A worker version I’d approved on a Wednesday afternoon at a live-video creator platform I led engineering at dropped the locale segment from the cache key. Within ninety minutes a German creator tweeted a screenshot of someone else’s profile photo showing up on his own OG preview. The thread had 200+ retweets in an hour. I was the one who approved the PR. I was also the one who built the edge caching layer the quarter before. So, yeah, I got to learn this lesson on my own deploy.
Most of what people call “edge computing” is, in practice, cache key design plus a small amount of viewer-side rewriting. Get the key right and the rest is plumbing. Get it wrong and you find out from Twitter.
This is what I’d tell a teammate doing CloudFront work for the first time, with the bias of someone who’s broken it a few times.
The cache key is the public API of your edge. Anything you forget to put in the key, you’ll see show up wrong in production. Two different responses, one cache slot, first one in wins. Then it serves wrong for ten minutes, or two hours, or the rest of the day if your TTLs are generous.
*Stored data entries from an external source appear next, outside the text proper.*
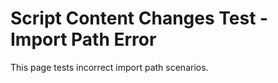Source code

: # Script Content Changes Test - Import Path Error

This page tests incorrect import path scenarios.

<script lang="react">
  /**
   * Use correct case to ensure path resolution on case-sensitive filesystems (e.g., Linux CI),
   * Vite path resolution is case-insensitive on macOS and Unix-like systems.
   */
  import HelloWorld  from '../components/react/HelloWorld.tsx';
  import HelloWorldWithErrorPath from '../components/react/Helloworldx.tsx';

</script>

<HelloWorldWithErrorPath client:only uniqueid="with-error-path" />

<HelloWorld uniqueid="ssr-only-normal-render" />

<HelloWorld client:only uniqueid="client-only-normal-render" />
Useful questions before you ship anything cacheable. What does the response actually vary on? Locale. Auth tier. Device class. Country. A/B bucket. Currency. If the response varies on it and the key doesn’t include it, you have a bug, you just haven’t seen it yet.
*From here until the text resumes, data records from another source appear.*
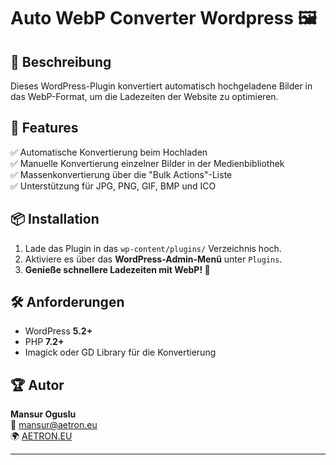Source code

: # Auto WebP Converter Wordpress 🖼️

## 📌 Beschreibung

Dieses WordPress-Plugin konvertiert automatisch hochgeladene Bilder in das WebP-Format, um die Ladezeiten der Website zu optimieren.

## 🚀 Features

✅ Automatische Konvertierung beim Hochladen  
✅ Manuelle Konvertierung einzelner Bilder in der Medienbibliothek  
✅ Massenkonvertierung über die "Bulk Actions"-Liste  
✅ Unterstützung für JPG, PNG, GIF, BMP und ICO

## 📦 Installation

1. Lade das Plugin in das `wp-content/plugins/` Verzeichnis hoch.
2. Aktiviere es über das **WordPress-Admin-Menü** unter `Plugins`.
3. **Genieße schnellere Ladezeiten mit WebP! 🚀**

## 🛠 Anforderungen

- WordPress **5.2+**
- PHP **7.2+**
- Imagick oder GD Library für die Konvertierung

## 🏆 Autor

**Mansur Oguslu**  
📧 [mansur@aetron.eu](mailto:mansur@aetron.eu)  
🌍 [AETRON.EU](https://www.aetron.eu)

---
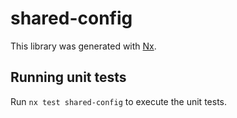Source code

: # shared-config

This library was generated with [Nx](https://nx.dev).

## Running unit tests

Run `nx test shared-config` to execute the unit tests.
CloudFront’s cache policies let you spell this out. Here’s a sane default for an authenticated app with locale and device fanout:
resource "aws_cloudfront_cache_policy" "app_default" {
name = "app-default-v3"
default_ttl = 60
max_ttl = 300
min_ttl = 0
parameters_in_cache_key_and_forwarded_to_origin {
enable_accept_encoding_brotli = true
enable_accept_encoding_gzip = true
headers_config {
header_behavior = "whitelist"
headers {
items = [
"x-locale-bucket",
"x-device-class",
"cloudfront-viewer-country",
]
}
}
query_strings_config {
query_string_behavior = "whitelist"
query_strings {
items = ["ab", "currency"]
}
}
cookies_config {
cookie_behavior = "whitelist"
cookies {
items = ["session_tier"]
}
}
}
}The x-locale-bucket and x-device-class headers aren’t request headers a browser sends. They’re written by a CloudFront Function on viewer-request, which is the next section. Compression is in the key. Brotli and gzip get different cache entries, and that’s correct.
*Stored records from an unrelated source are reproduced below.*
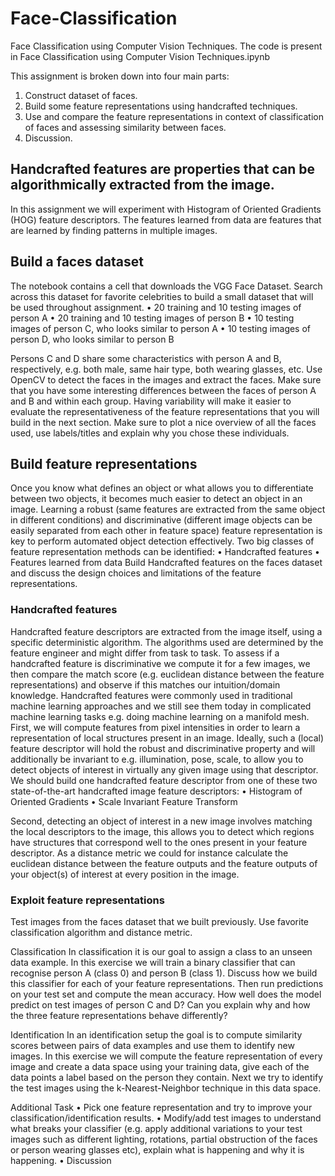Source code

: # Face-Classification
Face Classification using Computer Vision Techniques. The code is present in Face Classification using Computer Vision Techniques.ipynb

This assignment is broken down into four main parts:
1. Construct dataset of faces.
2. Build some feature representations using handcrafted techniques.
3. Use and compare the feature representations in context of classification of faces and assessing similarity between faces.
4. Discussion.

## Handcrafted features are properties that can be algorithmically extracted from the image. 
In this assignment we will experiment with Histogram of Oriented Gradients (HOG) feature descriptors. The features learned from data are
features that are learned by finding patterns in multiple images.


## Build a faces dataset
The notebook contains a cell that downloads the VGG Face Dataset.
Search across this dataset for favorite celebrities to build a small dataset that will be used throughout assignment.
• 20 training and 10 testing images of person A
• 20 training and 10 testing images of person B
• 10 testing images of person C, who looks similar to person A
• 10 testing images of person D, who looks similar to person B

Persons C and D share some characteristics with person A and B, respectively, e.g. both male, same
hair type, both wearing glasses, etc. Use OpenCV to detect the faces in the images and
extract the faces. Make
sure that you have some interesting differences between the faces of person A and B and
within each group. Having variability will make it easier to evaluate the representativeness
of the feature representations that you will build in the next section. Make sure to plot a nice
overview of all the faces used, use labels/titles and explain why you chose these individuals.


## Build feature representations
Once you know what defines an object or what allows you to differentiate between two objects, it becomes much easier to detect an object in an image. Learning a robust (same features are extracted from the same object in different conditions) and discriminative (different image objects can be easily separated from each other in feature space) feature representation is key to perform automated object detection effectively. Two big classes of feature representation methods can be identified:
• Handcrafted features 
• Features learned from data
Build Handcrafted features on the faces dataset and discuss the design choices and limitations of the feature representations.


### Handcrafted features

Handcrafted feature descriptors are extracted from the image itself, using a specific deterministic algorithm. The algorithms used are determined by the feature engineer and might differ from task to task. To assess if a handcrafted feature is discriminative we compute it for a few images, we then compare the match score (e.g. euclidean distance between the feature representations) and observe if this matches our intuition/domain knowledge. Handcrafted features were commonly used in traditional machine learning approaches and we still see them today in complicated machine learning tasks e.g. doing machine learning on a manifold mesh.
First, we will compute features from pixel intensities in order to learn a representation of local structures present in an image. Ideally, such a (local) feature descriptor will hold the robust and discriminative property and will additionally be invariant to e.g. illumination, pose, scale, to allow you to detect objects of interest in virtually any given image using that descriptor. We should build one handcrafted feature descriptor from one of these two state-of-the-art handcrafted image feature descriptors:
• Histogram of Oriented Gradients
• Scale Invariant Feature Transform

Second, detecting an object of interest in a new image involves matching the local descriptors
to the image, this allows you to detect which regions have structures that correspond well
to the ones present in your feature descriptor. As a distance metric we could for instance
calculate the euclidean distance between the feature outputs and the feature outputs of your
object(s) of interest at every position in the image.

### Exploit feature representations
Test images from the faces dataset that we built previously. Use favorite classification algorithm and distance metric.

Classification
In classification it is our goal to assign a class to an unseen data example. In this exercise
we will train a binary classifier that can recognise person A (class 0) and person B (class
1). Discuss how we build this classifier for each of your feature representations. Then run
predictions on your test set and compute the mean accuracy. How well does the model
predict on test images of person C and D? Can you explain why and how the three feature
representations behave differently?

Identification
In an identification setup the goal is to compute similarity scores between pairs of data
examples and use them to identify new images. In this exercise we will compute the feature
representation of every image and create a data space using your training data, give each of
the data points a label based on the person they contain. Next we try to identify the test images
using the k-Nearest-Neighbor technique in this data space.


Additional Task
• Pick one feature representation and try to improve your classification/identification
results.
• Modify/add test images to understand what breaks your classifier (e.g. apply additional
variations to your test images such as different lighting, rotations, partial obstruction
of the faces or person wearing glasses etc), explain what is happening and why it is
happening.
• Discussion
One trap. Cookies and query strings have a habit of breeding without you noticing. Whitelist what you actually use. Anything else widens the key and drops your hit ratio for no reason.
CloudFront Functions run on viewer-request and viewer-response. JavaScript only, sub-millisecond, no network calls, very tight memory budget. They’re shockingly cheap.
Lambda at Edge runs on viewer-request, origin-request, origin-response, and viewer-response. Full Node runtime, can make outbound HTTP calls, can read from S3 or DynamoDB, has cold starts.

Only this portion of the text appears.